## [Prompt]
Return all the lines below in which the string "begin" appears.

Dataset entries:
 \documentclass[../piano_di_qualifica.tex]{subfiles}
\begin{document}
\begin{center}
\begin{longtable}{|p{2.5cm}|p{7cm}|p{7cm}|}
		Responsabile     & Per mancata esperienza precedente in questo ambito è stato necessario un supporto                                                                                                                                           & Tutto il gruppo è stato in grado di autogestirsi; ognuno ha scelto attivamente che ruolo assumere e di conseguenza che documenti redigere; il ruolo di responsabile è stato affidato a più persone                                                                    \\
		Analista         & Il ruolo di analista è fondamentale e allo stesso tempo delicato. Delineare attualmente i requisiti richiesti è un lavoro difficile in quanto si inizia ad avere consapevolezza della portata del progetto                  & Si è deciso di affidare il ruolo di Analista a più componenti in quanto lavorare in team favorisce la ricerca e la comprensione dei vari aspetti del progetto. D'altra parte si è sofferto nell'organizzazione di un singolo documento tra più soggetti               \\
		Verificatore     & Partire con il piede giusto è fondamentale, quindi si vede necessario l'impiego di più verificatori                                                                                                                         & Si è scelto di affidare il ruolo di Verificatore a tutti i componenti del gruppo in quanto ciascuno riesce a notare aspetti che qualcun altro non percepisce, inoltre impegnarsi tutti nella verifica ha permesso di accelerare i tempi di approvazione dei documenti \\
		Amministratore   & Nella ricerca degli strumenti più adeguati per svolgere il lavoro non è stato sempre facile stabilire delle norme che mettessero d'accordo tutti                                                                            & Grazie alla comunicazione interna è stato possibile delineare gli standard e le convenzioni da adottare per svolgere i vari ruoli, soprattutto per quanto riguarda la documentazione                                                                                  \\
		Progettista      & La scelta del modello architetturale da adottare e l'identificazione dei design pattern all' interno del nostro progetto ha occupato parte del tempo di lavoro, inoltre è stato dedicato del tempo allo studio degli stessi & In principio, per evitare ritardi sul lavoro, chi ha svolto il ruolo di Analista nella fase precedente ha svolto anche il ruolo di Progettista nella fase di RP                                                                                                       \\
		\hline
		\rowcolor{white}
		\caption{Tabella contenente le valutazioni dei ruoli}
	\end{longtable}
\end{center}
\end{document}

## [Finished exercise]
\begin{document}
\begin{center}
\begin{longtable}{|p{2.5cm}|p{7cm}|p{7cm}|}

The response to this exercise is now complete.